# WHAT IS NEEDED:
Set every entry down again precisely.

Stored dataset items:
+-------+
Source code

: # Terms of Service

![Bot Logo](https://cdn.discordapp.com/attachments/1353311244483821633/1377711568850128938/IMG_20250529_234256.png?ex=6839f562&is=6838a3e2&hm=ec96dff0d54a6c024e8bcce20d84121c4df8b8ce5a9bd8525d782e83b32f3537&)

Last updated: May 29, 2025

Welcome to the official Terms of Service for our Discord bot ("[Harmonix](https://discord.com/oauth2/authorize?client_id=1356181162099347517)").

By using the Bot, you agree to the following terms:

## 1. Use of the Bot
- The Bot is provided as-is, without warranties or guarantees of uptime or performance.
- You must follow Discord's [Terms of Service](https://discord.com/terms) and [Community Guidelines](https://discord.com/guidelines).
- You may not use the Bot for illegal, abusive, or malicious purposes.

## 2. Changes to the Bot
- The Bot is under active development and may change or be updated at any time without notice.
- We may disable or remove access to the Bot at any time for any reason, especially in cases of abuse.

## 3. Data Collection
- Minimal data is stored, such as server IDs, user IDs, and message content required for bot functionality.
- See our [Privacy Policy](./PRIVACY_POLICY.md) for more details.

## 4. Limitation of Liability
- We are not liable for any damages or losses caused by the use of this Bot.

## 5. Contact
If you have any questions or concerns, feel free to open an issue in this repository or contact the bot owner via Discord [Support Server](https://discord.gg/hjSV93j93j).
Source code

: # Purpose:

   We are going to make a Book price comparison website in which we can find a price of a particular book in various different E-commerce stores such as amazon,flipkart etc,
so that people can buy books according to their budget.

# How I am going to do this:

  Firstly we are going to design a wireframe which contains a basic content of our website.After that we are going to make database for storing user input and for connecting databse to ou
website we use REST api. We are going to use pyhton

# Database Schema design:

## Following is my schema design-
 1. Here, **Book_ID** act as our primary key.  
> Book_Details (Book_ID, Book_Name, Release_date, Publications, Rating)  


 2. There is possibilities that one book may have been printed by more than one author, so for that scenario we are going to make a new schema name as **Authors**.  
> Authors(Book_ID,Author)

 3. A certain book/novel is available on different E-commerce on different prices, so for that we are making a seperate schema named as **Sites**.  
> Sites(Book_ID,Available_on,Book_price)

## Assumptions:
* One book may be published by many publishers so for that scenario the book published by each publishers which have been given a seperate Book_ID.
+-------+
# TASK OUTPUT:
Source code

: # Terms of Service

![Bot Logo](https://cdn.discordapp.com/attachments/1353311244483821633/1377711568850128938/IMG_20250529_234256.png?ex=6839f562&is=6838a3e2&hm=ec96dff0d54a6c024e8bcce20d84121c4df8b8ce5a9bd8525d782e83b32f3537&)

Last updated: May 29, 2025

Welcome to the official Terms of Service for our Discord bot ("[Harmonix](https://discord.com/oauth2/authorize?client_id=1356181162099347517)").

By using the Bot, you agree to the following terms:

## 1. Use of the Bot
- The Bot is provided as-is, without warranties or guarantees of uptime or performance.
- You must follow Discord's [Terms of Service](https://discord.com/terms) and [Community Guidelines](https://discord.com/guidelines).
- You may not use the Bot for illegal, abusive, or malicious purposes.

## 2. Changes to the Bot
- The Bot is under active development and may change or be updated at any time without notice.
- We may disable or remove access to the Bot at any time for any reason, especially in cases of abuse.

## 3. Data Collection
- Minimal data is stored, such as server IDs, user IDs, and message content required for bot functionality.
- See our [Privacy Policy](./PRIVACY_POLICY.md) for more details.

## 4. Limitation of Liability
- We are not liable for any damages or losses caused by the use of this Bot.

## 5. Contact
If you have any questions or concerns, feel free to open an issue in this repository or contact the bot owner via Discord [Support Server](https://discord.gg/hjSV93j93j).
Source code

: # Purpose:

   We are going to make a Book price comparison website in which we can find a price of a particular book in various different E-commerce stores such as amazon,flipkart etc,
so that people can buy books according to their budget.

# How I am going to do this:

  Firstly we are going to design a wireframe which contains a basic content of our website.After that we are going to make database for storing user input and for connecting databse to ou
website we use REST api. We are going to use pyhton

# Database Schema design:

## Following is my schema design-
 1. Here, **Book_ID** act as our primary key.  
> Book_Details (Book_ID, Book_Name, Release_date, Publications, Rating)  


 2. There is possibilities that one book may have been printed by more than one author, so for that scenario we are going to make a new schema name as **Authors**.  
> Authors(Book_ID,Author)

 3. A certain book/novel is available on different E-commerce on different prices, so for that we are making a seperate schema named as **Sites**.  
> Sites(Book_ID,Available_on,Book_price)

## Assumptions:
* One book may be published by many publishers so for that scenario the book published by each publishers which have been given a seperate Book_ID.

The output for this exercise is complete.